Medallion Press / June 2010
Reviewed by: Derek Clendening

Of the handful of traditional frights – that would include ghosts, vampires, zombies and assorted funky creatures conjured by an author’s imagination – werewolves seem to receive the least ink. Very often werewolf-themed books are relegated to the Zebra Books catalogues of the world and sometimes for good reason. But such is not the case with Gregory Lamberson’s The Frenzy Way. In this novel, the author of Johnny Gruesome and Personal Demons puts forward a fresh examination of lycanthropes and offers readers something brand new.

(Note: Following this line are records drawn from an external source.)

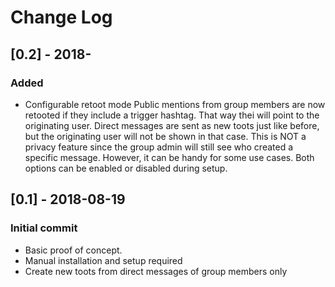 # Change Log

## [0.2] - 2018-
### Added
- Configurable retoot mode
Public mentions from group members are now retooted if they include a trigger
hashtag. That way thei will point to the originating user. Direct messages are
sent as new toots just like before, but the originating user will not be shown
in that case. This is NOT a privacy feature since the group admin will still see
who created a specific message. However, it can be handy for some use cases.
Both options can be enabled or disabled during setup.

## [0.1] - 2018-08-19
### Initial commit
- Basic proof of concept.
- Manual installation and setup required
- Create new toots from direct messages of group members only
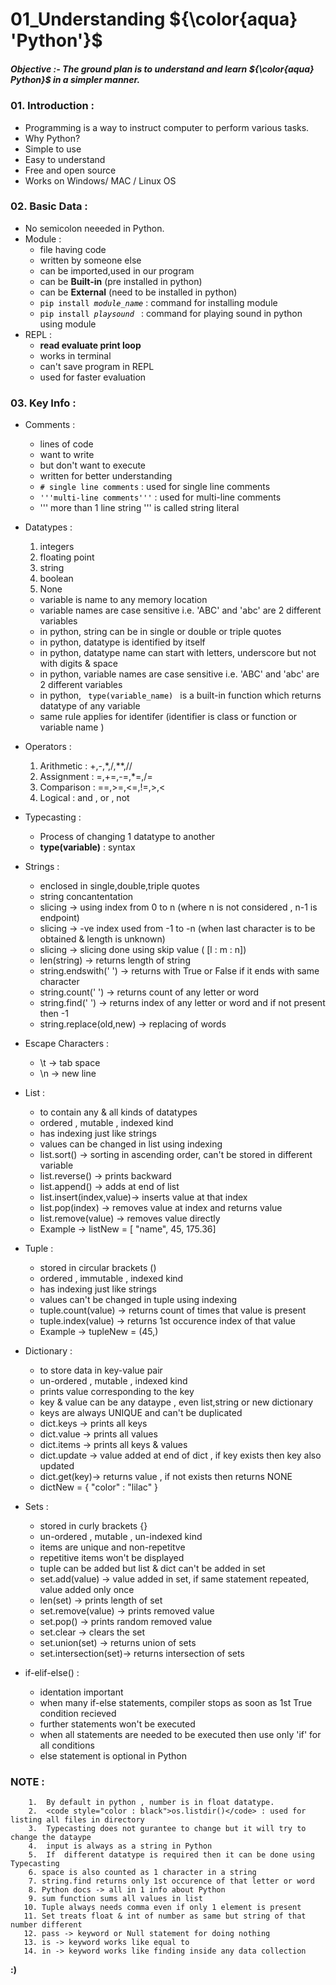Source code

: # 01_Understanding  ${\color{aqua} 'Python'}$ 
##### Objective :- The ground plan is to understand and learn ${\color{aqua} Python}$ in a simpler manner.
### 01. Introduction :
* Programming is a way to instruct computer to perform various tasks.
* Why Python?
* Simple to use
* Easy to understand 
* Free  and  open source 
* Works on Windows/ MAC / Linux OS

### 02. Basic Data :
* No semicolon neeeded in Python.
* Module :
  - file having code
  - written by someone else
  - can be imported,used in our program
  - can be **Built-in** (pre installed in python)
  - can be **External** (need to be installed in python)
  - <code style="color : black">pip install *module_name</code>* : command for installing module
  - <code style="color : black">pip install *playsound </code>*  :  command for playing sound in python using module
* REPL : 
  - **read evaluate print loop**
  - works in terminal
  - can't save program in REPL 
  - used for faster evaluation
 
 ### 03. Key Info :
 * Comments :
   - lines of code 
   - want to write 
   - but don't want to execute
   - written for better understanding 
   - <code style="color : black"># single line comments</code> : used for single line comments
   - <code style="color : black">'''multi-line comments'''</code> : used for multi-line comments
   - ''' more than 1 line string ''' is called string literal 
             
 * Datatypes :
    1.  integers 
    2.  floating point
    3.  string
    4.  boolean 
    5.  None 
   - variable is name to any memory location
   - variable names are case sensitive i.e. 'ABC' and 'abc' are 2 different variables
   - in python, string can be in single or double or triple quotes
   - in python, datatype is identified by itself 
   - in python, datatype name can start with letters, underscore but not with digits & space 
   - in python, variable names are case sensitive i.e. 'ABC' and 'abc' are 2 different variables
   - in python,   <code style="color : black"> type(variable_name) </code>  is a built-in function which returns datatype of any variable
   - same rule applies for identifer (identifier is class or function or variable name )
  
  * Operators :
     1.  Arithmetic : +,-,*,/,**,//
     2.  Assignment : =,+=,-=,*=,/=
     3.  Comparison : ==,>=,<=,!=,>,<
     4.  Logical    : and , or , not
     
   * Typecasting :
     - Process of changing 1 datatype to another
     - **type(variable)** : syntax
  
  * Strings :
     - enclosed in single,double,triple quotes
     - string concantentation 
     - slicing ->  using index from 0 to n (where n is not considered , n-1 is endpoint)
     - slicing ->  -ve index used from -1 to -n (when last character is to be obtained & length is unknown)
     - slicing ->  slicing done using skip value  ( [l : m : n])
     - len(string) -> returns length of string
     - string.endswith(' ') -> returns with True or False if it ends with same character
     - string.count(' ') -> returns count of any letter or word
     - string.find(' ')  -> returns index of any letter or word and if not present then -1
     - string.replace(old,new) -> replacing of words
     
*   Escape Characters :
     - \t -> tab space
     - \n -> new line
     
 *  List :
     - to contain any & all kinds of datatypes
     - ordered , mutable , indexed kind 
     - has indexing just like strings
     - values can be changed in list using indexing 
     - list.sort()    -> sorting in ascending order, can't be stored in different variable
     - list.reverse() -> prints backward
     - list.append()  -> adds at end of list
     - list.insert(index,value)-> inserts value at that index
     - list.pop(index)    -> removes value at index and returns value
     - list.remove(value) -> removes value directly 
     - Example -> listNew = [ "name", 45, 175.36]   
   
  *  Tuple :
     - stored in circular brackets ()
     - ordered , immutable , indexed kind 
     - has indexing just like strings
     - values can't be changed in tuple using indexing 
     - tuple.count(value) -> returns count of times that value is present
     - tuple.index(value) -> returns 1st occurence index of that value
     - Example -> tupleNew = (45,)  
    
 *  Dictionary :
     - to store data in key-value pair
     - un-ordered , mutable , indexed kind 
     - prints value corresponding to the key
     - key & value can be any dataype , even list,string or new dictionary 
     - keys are always UNIQUE and can't be duplicated
     - dict.keys    -> prints all keys
     - dict.value   -> prints all values
     - dict.items   -> prints all keys & values
     - dict.update  -> value added at end of dict , if key exists then key also updated
     - dict.get(key)-> returns value , if not exists then returns NONE
     - dictNew = {  "color" : "lilac" } 
  
  *  Sets :
     - stored in curly brackets {}
     - un-ordered , mutable , un-indexed kind 
     - items are unique and non-repetitve
     - repetitive items won't be displayed  
     - tuple can be added but list & dict can't be added in set
     - set.add(value)     -> value added in set, if same statement repeated, value added only once
     - len(set)           -> prints length of set
     - set.remove(value)  -> prints removed value
     - set.pop()          -> prints random removed value
     - set.clear          -> clears the set
     - set.union(set)     -> returns union of sets
     - set.intersection(set)-> returns intersection of sets
   
   
 *  if-elif-else() :
     - identation important
     - when many if-else statements, compiler stops as soon as 1st True condition recieved 
     - further statements won't be executed
     - when all statements are needed to be executed then use only 'if' for all conditions
     - else statement is optional in Python
    
  ### NOTE : 
        1.  By default in python , number is in float datatype.
        2.  <code style="color : black">os.listdir()</code> : used for listing all files in directory
        3.  Typecasting does not gurantee to change but it will try to change the dataype 
        4.  input is always as a string in Python
        5.  If  different datatype is required then it can be done using Typecasting 
        6. space is also counted as 1 character in a string 
        7. string.find returns only 1st occurence of that letter or word
        8. Python docs -> all in 1 info about Python
        9. sum function sums all values in list
       10. Tuple always needs comma even if only 1 element is present
       11. Set treats float & int of number as same but string of that number different
       12. pass -> keyword or Null statement for doing nothing
       13. is -> keyword works like equal to
       14. in -> keyword works like finding inside any data collection
     
  
**:)**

NYPD cop Anthony Mace has a string of murders on his hands, with some evidence to suggest that his perpetrator is either am actual wolf or some loony dressed up as one. As the story progresses, the murderer grows ever closer, killing some of Mace’s staff and leaving him to wonder if he should pursue his gut instinct. The chapters are prefaced with fictitious academic research from one Professor Terrence Glenzer that adds refreshing new twists to werewolf lore that have been badly needed. Lamberson doesn’t just rehash the same old lycanthropy clichés here. And while this reviewer admits a disdain for just about any horror novel (particularly werewolf novels) with a cop, detective, inspector, chief, private investigator, or constable in the starring role, Lamberson knows how to help curmudgeons like me enjoy a story – regardless of the protagonist’s profession.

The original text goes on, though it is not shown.